Was würde das Nichts eigentlich machen, wenn es sich ein Wochenende lang auf der Erde rumtreiben würde? Das fragte sich auch der serbische Regisseur Boris Mitić, und mit ihm 60 Kameraleute aus über 70 Ländern. Dabei herausgekommen ist der unvergleichliche Dokumentarfilm „In Praise Of Nothing“ von 2017, bei dem niemand Geringeres als Iggy Pop das Nichts eingesprochen hat, das sich aus dem Off direkt (und in Reimen!) an den Zuschauenden wendet. Unterlegt sind die beeindruckenden Bilder mit dem Soundtrack der Tiger Lillies. 78 Minuten Nicht-Film – so schön kann es sein.

Die Epilog, Zeitschrift zur Gegenwartskultur, brachte 2018 ein Heft heraus mit dem Thema Irrelevanz, mit so wunderbaren Texten wie etwa „Mein Tag als Brausetablette“. In dem phantasierte der Autor Kai Schnier, sich in der warmen Badewanne ganz aufzulösen. Das Bemerkenswerte an dieser Ausgabe ist, dass die Publizierenden das Publizieren selbst auf den Kopf stellen, denn in den Medien wird in der Regel nur über das Außergewöhnliche berichtet, was passiert ist.
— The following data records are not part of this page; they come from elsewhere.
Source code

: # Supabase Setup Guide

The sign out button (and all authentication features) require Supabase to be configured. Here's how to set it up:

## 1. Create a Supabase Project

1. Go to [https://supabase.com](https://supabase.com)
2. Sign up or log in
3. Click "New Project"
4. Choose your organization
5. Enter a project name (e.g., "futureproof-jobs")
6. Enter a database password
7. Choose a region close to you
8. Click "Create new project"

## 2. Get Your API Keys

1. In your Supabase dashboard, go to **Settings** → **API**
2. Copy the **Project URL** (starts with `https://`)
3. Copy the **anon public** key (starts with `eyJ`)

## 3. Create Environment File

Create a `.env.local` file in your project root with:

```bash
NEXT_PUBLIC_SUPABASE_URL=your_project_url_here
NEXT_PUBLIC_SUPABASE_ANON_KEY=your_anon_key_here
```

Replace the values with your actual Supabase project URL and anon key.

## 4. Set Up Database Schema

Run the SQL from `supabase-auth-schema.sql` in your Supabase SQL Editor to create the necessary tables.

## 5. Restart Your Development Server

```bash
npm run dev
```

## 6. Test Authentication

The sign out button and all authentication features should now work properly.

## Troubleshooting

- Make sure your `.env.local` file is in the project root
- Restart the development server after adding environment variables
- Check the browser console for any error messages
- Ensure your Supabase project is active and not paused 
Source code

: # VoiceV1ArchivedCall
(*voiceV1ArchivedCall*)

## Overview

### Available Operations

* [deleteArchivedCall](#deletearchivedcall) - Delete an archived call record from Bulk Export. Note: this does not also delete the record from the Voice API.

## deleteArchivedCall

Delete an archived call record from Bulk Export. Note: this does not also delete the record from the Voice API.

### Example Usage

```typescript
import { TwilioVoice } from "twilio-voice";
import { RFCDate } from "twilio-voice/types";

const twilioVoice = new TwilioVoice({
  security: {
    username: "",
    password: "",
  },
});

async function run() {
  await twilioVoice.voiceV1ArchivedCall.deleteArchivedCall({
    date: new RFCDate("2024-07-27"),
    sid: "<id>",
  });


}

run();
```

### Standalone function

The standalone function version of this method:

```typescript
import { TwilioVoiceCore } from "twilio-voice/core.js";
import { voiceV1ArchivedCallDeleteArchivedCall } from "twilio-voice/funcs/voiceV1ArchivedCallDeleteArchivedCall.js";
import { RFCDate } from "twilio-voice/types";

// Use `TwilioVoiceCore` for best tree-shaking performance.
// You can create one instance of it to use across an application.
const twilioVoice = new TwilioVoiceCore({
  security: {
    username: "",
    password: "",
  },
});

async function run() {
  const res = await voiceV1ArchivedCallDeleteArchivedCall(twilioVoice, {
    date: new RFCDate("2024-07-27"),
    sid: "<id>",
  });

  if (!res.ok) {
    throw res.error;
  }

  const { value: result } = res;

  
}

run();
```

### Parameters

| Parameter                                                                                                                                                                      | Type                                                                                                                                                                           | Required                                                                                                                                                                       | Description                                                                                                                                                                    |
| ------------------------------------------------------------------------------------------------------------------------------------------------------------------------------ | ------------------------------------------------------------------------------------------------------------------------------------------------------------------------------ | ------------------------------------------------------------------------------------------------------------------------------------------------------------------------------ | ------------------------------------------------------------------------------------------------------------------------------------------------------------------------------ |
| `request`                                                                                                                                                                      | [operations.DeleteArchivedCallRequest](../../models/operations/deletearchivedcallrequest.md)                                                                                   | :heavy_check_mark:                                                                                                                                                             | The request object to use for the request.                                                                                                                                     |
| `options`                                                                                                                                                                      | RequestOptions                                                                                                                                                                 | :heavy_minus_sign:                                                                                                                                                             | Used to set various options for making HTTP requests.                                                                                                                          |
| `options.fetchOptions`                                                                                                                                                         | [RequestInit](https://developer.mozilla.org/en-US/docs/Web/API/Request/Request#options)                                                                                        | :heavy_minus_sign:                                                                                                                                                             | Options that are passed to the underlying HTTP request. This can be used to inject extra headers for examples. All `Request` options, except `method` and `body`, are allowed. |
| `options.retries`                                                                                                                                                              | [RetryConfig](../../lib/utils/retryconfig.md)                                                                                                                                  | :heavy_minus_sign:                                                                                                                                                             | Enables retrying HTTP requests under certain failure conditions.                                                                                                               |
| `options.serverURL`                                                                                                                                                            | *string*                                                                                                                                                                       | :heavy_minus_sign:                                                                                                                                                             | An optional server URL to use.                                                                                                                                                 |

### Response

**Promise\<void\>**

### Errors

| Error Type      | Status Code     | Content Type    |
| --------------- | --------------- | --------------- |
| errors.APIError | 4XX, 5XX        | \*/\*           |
Dabei ist der Normalfall doch: Es passiert nichts.
Zwei deutsche Städte widmeten dem Nichts sogar je eine Gedenktafel. Auf dem Marktplatz im brandenburgischen Kyritz ist zu lesen: „Dieser Stein erinnert an den 14.02.1842 – Hier geschah um 10.57 Uhr NICHTS“, und in Schwerte bei Dortmund steht auf einem Schildchen geschrieben: „Genau an dieser Stelle ereignete sich am 15. Mai des Jahres 1785 überhaupt gar nichts“.
Auch Die Epilog thematisiert im Heft, wie sehr sich das Selbst aus Abgrenzung speist. Autor und Technikphilosoph Mads Pankow schreibt in seinem Essay „Nothing really matters“: „Erst die Identitätspolitik holte die Abwehrhaltung, in diesem Fall gegenüber der Diskursmacht von alten weißen Männern, wieder als Sinn- und Wertstifter zurück. Das Geheimnis allen Strebens wurde im Menschen selbst vermutet, in der tiefen Meditation über eine essenzielle Innerlichkeit, die dann durch hypermodernes Arrangement beliebiger kultureller Artefakte nach außen getragen werden sollte.“

Es ist übrigens erstaunlich, wie völlig selbstverständlich das Ad-hominem-Argument in Identitätspolitik-Debatten normalisiert ist: „Als alter weißer Mann kannst du zum Thema XY mal schön deinen Mund halten“, lautet es so oder so ähnlich in den Grabenkämpfen, was bekanntermaßen nur ein Scheinargument ist und einen echten Austausch verunmöglicht, da eine Aussage unabhängig von der Person, die sie tätigt, bewertet werden sollte und nicht weniger stichhaltig ist, nur weil sie jemand sagt, den man satt hat.
Oder wie es der Philosoph Markus Gabriel im Podcast „Hotel Matze“ am 14. April 2021 lakonisch auf den Punkt brachte: Der „alte weiße Mann“ ist halt auch noch da. Der geht nicht weg, nur weil man ihn nicht dabeihaben will – und sei es aus guten Gründen. Vielleicht möchte man sich einfach festhalten im Äther, verständlicherweise, und sei es nur an der eigenen Meinung als Verortung im Nichts. Dreh- und Angelpunkt in Internetdebatten ist daher oft die eigene Empfindung: Sie ist Grundlage, Legitimation und Argument in einem. „Wenn ich es so fühle, dann ist das so.“ Ähm, nein?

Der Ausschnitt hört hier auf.